今回はEMIの規格と測定について説明します。
本連載はリョーサンが運営するマガジンサイト「リョーサンテクラボ」に掲載された記事を転載しています。本記事は2023年7月18日に公開されたものです。
今回はEMIの規格と測定について説明します。
前回の記事に「電磁波」というワードが出てきました。電磁波を発するものとしては、屋外では電信柱や鉄塔・変電所、屋内ではテレビ・冷蔵庫・電子レンジ・パソコン・携帯電話などの電化製品が挙げられます。「電磁波」は、目には見えませんが、普段の生活で日常的に触れている存在なのです。
この電磁波とは、電界と磁界が伝わる波のことを指します。回路設計においては、磁界・電界は信号線だけでなく、電源や回路の基準となるGNDからも発生します。この項では、この電界と磁界、電磁界、そして電磁波について説明します。
(1)電界とは
電界は、空間に電圧がかかると発生しますので、電気信号が伝搬される配線にも電界は発生します。
(2)磁界とは
フランスの物理学者アンペールさんが発見した右ネジの法則のとおり、磁界は、電流が流れている物(コイルや基板配線など)の回りに、右向きに円を描くように発生します。
(3)電磁界とは
電磁界とは、電荷や電流によって生成される電界と磁界の組み合わせで形成される場を指します。配線に電圧がかかることで電界が生じ、負荷の接続により電流が流れ磁界が生じるので、総じて「電磁界が生じる」と言えます。
(4)電磁波とは
電磁波は、電界と磁界の相互作用によって生じるエネルギーが伝播する波のことです。この電磁波は空間を伝わり、エネルギーを運びます。

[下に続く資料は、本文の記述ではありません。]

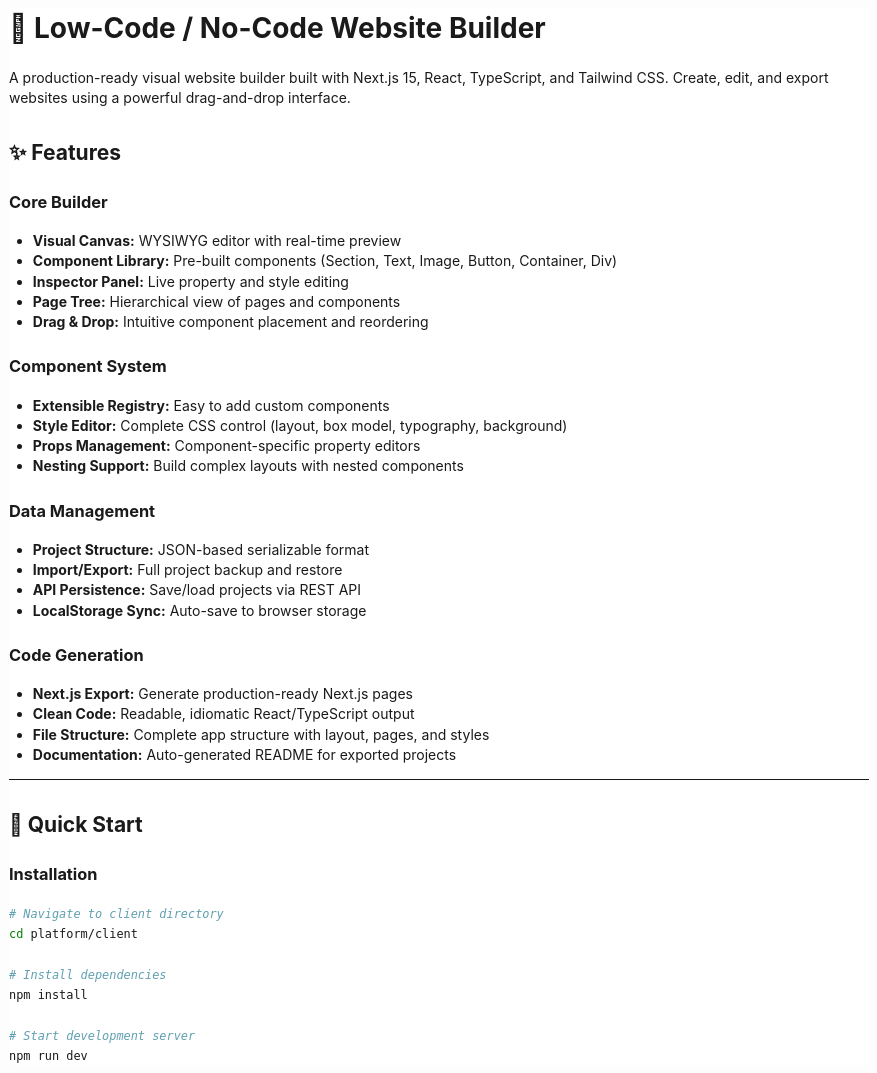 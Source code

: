 # 🎨 Low-Code / No-Code Website Builder

A production-ready visual website builder built with Next.js 15, React, TypeScript, and Tailwind CSS. Create, edit, and export websites using a powerful drag-and-drop interface.

## ✨ Features

### Core Builder
- **Visual Canvas:** WYSIWYG editor with real-time preview
- **Component Library:** Pre-built components (Section, Text, Image, Button, Container, Div)
- **Inspector Panel:** Live property and style editing
- **Page Tree:** Hierarchical view of pages and components
- **Drag & Drop:** Intuitive component placement and reordering

### Component System
- **Extensible Registry:** Easy to add custom components
- **Style Editor:** Complete CSS control (layout, box model, typography, background)
- **Props Management:** Component-specific property editors
- **Nesting Support:** Build complex layouts with nested components

### Data Management
- **Project Structure:** JSON-based serializable format
- **Import/Export:** Full project backup and restore
- **API Persistence:** Save/load projects via REST API
- **LocalStorage Sync:** Auto-save to browser storage

### Code Generation
- **Next.js Export:** Generate production-ready Next.js pages
- **Clean Code:** Readable, idiomatic React/TypeScript output
- **File Structure:** Complete app structure with layout, pages, and styles
- **Documentation:** Auto-generated README for exported projects

---

## 🚀 Quick Start

### Installation

```bash
# Navigate to client directory
cd platform/client

# Install dependencies
npm install

# Start development server
npm run dev
```
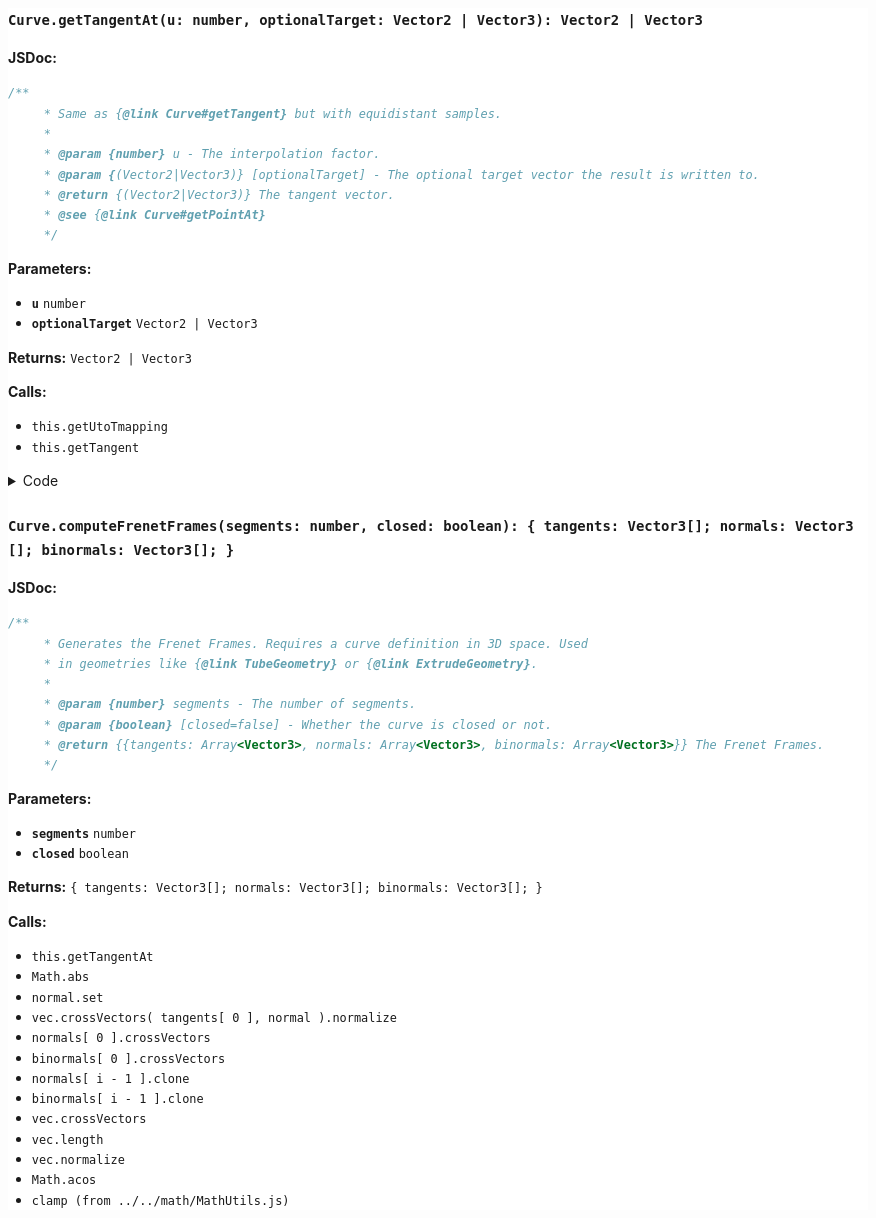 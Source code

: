 ### `Curve.getTangentAt(u: number, optionalTarget: Vector2 | Vector3): Vector2 | Vector3`

**JSDoc:**
```typescript
/**
	 * Same as {@link Curve#getTangent} but with equidistant samples.
	 *
	 * @param {number} u - The interpolation factor.
	 * @param {(Vector2|Vector3)} [optionalTarget] - The optional target vector the result is written to.
	 * @return {(Vector2|Vector3)} The tangent vector.
	 * @see {@link Curve#getPointAt}
	 */
```

**Parameters:**

- **`u`** `number`
- **`optionalTarget`** `Vector2 | Vector3`

**Returns:** `Vector2 | Vector3`

**Calls:**

- `this.getUtoTmapping`
- `this.getTangent`

<details><summary>Code</summary></details>

### `Curve.computeFrenetFrames(segments: number, closed: boolean): { tangents: Vector3[]; normals: Vector3[]; binormals: Vector3[]; }`

**JSDoc:**
```typescript
/**
	 * Generates the Frenet Frames. Requires a curve definition in 3D space. Used
	 * in geometries like {@link TubeGeometry} or {@link ExtrudeGeometry}.
	 *
	 * @param {number} segments - The number of segments.
	 * @param {boolean} [closed=false] - Whether the curve is closed or not.
	 * @return {{tangents: Array<Vector3>, normals: Array<Vector3>, binormals: Array<Vector3>}} The Frenet Frames.
	 */
```

**Parameters:**

- **`segments`** `number`
- **`closed`** `boolean`

**Returns:** `{ tangents: Vector3[]; normals: Vector3[]; binormals: Vector3[]; }`

**Calls:**

- `this.getTangentAt`
- `Math.abs`
- `normal.set`
- `vec.crossVectors( tangents[ 0 ], normal ).normalize`
- `normals[ 0 ].crossVectors`
- `binormals[ 0 ].crossVectors`
- `normals[ i - 1 ].clone`
- `binormals[ i - 1 ].clone`
- `vec.crossVectors`
- `vec.length`
- `vec.normalize`
- `Math.acos`
- `clamp (from ../../math/MathUtils.js)` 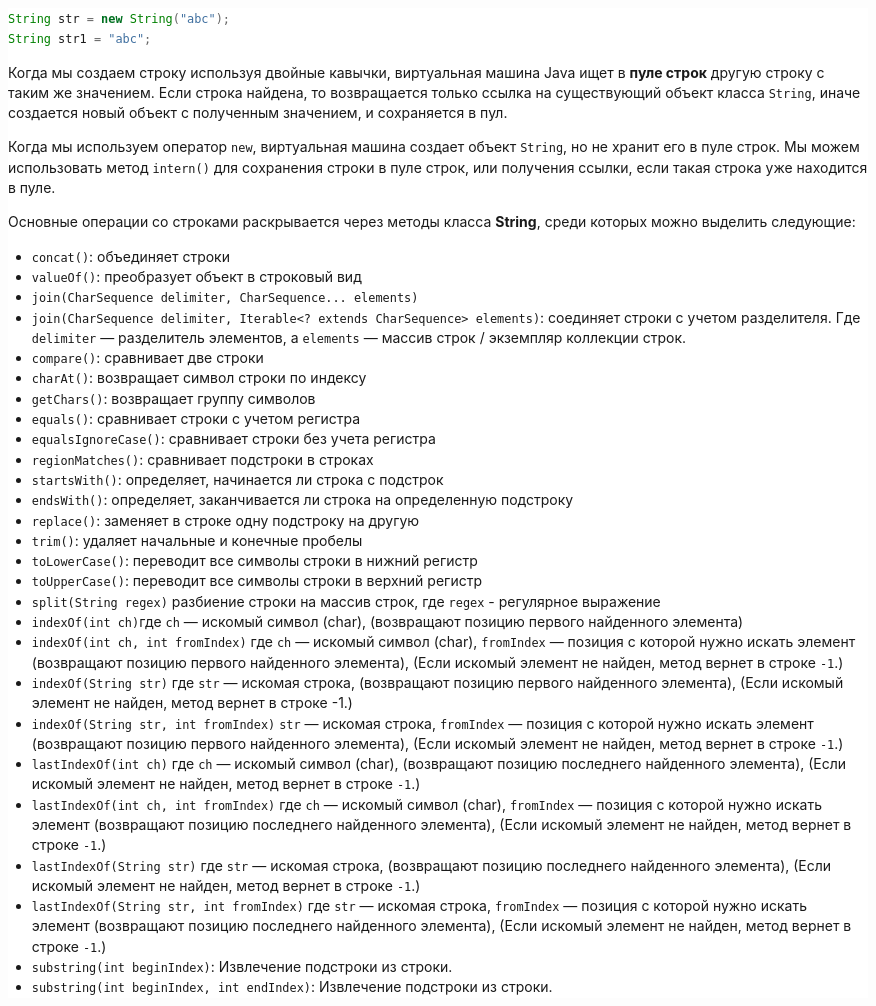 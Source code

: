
 ```java
String str = new String("abc");
String str1 = "abc";
```
Когда мы создаем строку используя двойные кавычки, виртуальная машина Java ищет в __пуле строк__ другую строку
с таким же значением. Если строка найдена, то возвращается только ссылка на существующий объект класса `String`, 
иначе создается новый объект с полученным значением, и сохраняется в пул.

Когда мы используем оператор `new`, виртуальная машина создает объект `String`, но не хранит его в пуле строк. 
Мы можем использовать метод `intern()` для сохранения строки в пуле строк, или получения ссылки, 
если такая строка уже находится в пуле.

Основные операции со строками раскрывается через методы класса __String__, среди которых можно выделить следующие:
+ `concat()`: объединяет строки
+ `valueOf()`: преобразует объект в строковый вид
+ `join(CharSequence delimiter, CharSequence... elements)`
+ `join(CharSequence delimiter, Iterable<? extends CharSequence> elements)`: соединяет строки с учетом разделителя.
    Где `delimiter` — разделитель элементов, а `elements` — массив строк / экземпляр коллекции строк. 
+ `сompare()`: сравнивает две строки
+ `charAt()`: возвращает символ строки по индексу
+ `getChars()`: возвращает группу символов
+ `equals()`: сравнивает строки с учетом регистра
+ `equalsIgnoreCase()`: сравнивает строки без учета регистра
+ `regionMatches()`: сравнивает подстроки в строках
+ `startsWith()`: определяет, начинается ли строка с подстрок
+ `endsWith()`: определяет, заканчивается ли строка на определенную подстроку
+ `replace()`: заменяет в строке одну подстроку на другую
+ `trim()`: удаляет начальные и конечные пробелы
+ `toLowerCase()`: переводит все символы строки в нижний регистр
+ `toUpperCase()`: переводит все символы строки в верхний регистр
+ `split(String regex)` разбиение строки на массив строк, где `regex` - регулярное выражение
+ `indexOf(int ch)`где `ch` — искомый символ (char), (возвращают позицию первого найденного элемента)
+ `indexOf(int ch, int fromIndex)` где `ch` — искомый символ (char), `fromIndex` — позиция с которой нужно искать элемент
    (возвращают позицию первого найденного элемента), (Если искомый элемент не найден, метод вернет в строке `-1`.)
+ `indexOf(String str)` где `str` — искомая строка, (возвращают позицию первого найденного элемента), 
    (Если искомый элемент не найден, метод вернет в строке -1.)
+ `indexOf(String str, int fromIndex)` `str` — искомая строка, `fromIndex` — позиция с которой нужно искать элемент
    (возвращают позицию первого найденного элемента), (Если искомый элемент не найден, метод вернет в строке `-1`.)
+ `lastIndexOf(int ch)` где `ch` — искомый символ (char), (возвращают позицию последнего найденного элемента), 
    (Если искомый элемент не найден, метод вернет в строке `-1`.)
+ `lastIndexOf(int ch, int fromIndex)` где `ch` — искомый символ (char), `fromIndex` — позиция с которой нужно искать элемент
    (возвращают позицию последнего найденного элемента), (Если искомый элемент не найден, метод вернет в строке `-1`.)
+ `lastIndexOf(String str)` где `str` — искомая строка, (возвращают позицию последнего найденного элемента), 
    (Если искомый элемент не найден, метод вернет в строке `-1`.)
+ `lastIndexOf(String str, int fromIndex)` где `str` — искомая строка, `fromIndex` — позиция с которой нужно искать элемент
    (возвращают позицию последнего найденного элемента), (Если искомый элемент не найден, метод вернет в строке `-1`.)
+ `substring(int beginIndex)`: Извлечение подстроки из строки.
+ `substring(int beginIndex, int endIndex)`: Извлечение подстроки из строки.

差動信号(差動伝送)とは、2本の信号線(D+、D-)で1つの信号を伝送する方式です。D+とD-にはそれぞれ逆向きの電流が流れることで、対向した磁界が発生して互いに打ち消し合うため、ノイズが発生しにくくなります。更に、差動信号の1本は正位相(正相)、もう1本には逆位相(逆相)の信号が出力されますが、逆位相の信号は受信端で反転して加算されるため、両信号に入った外部ノイズは打ち消され、伝搬先にノイズが伝わりにくくなるメリットもあります。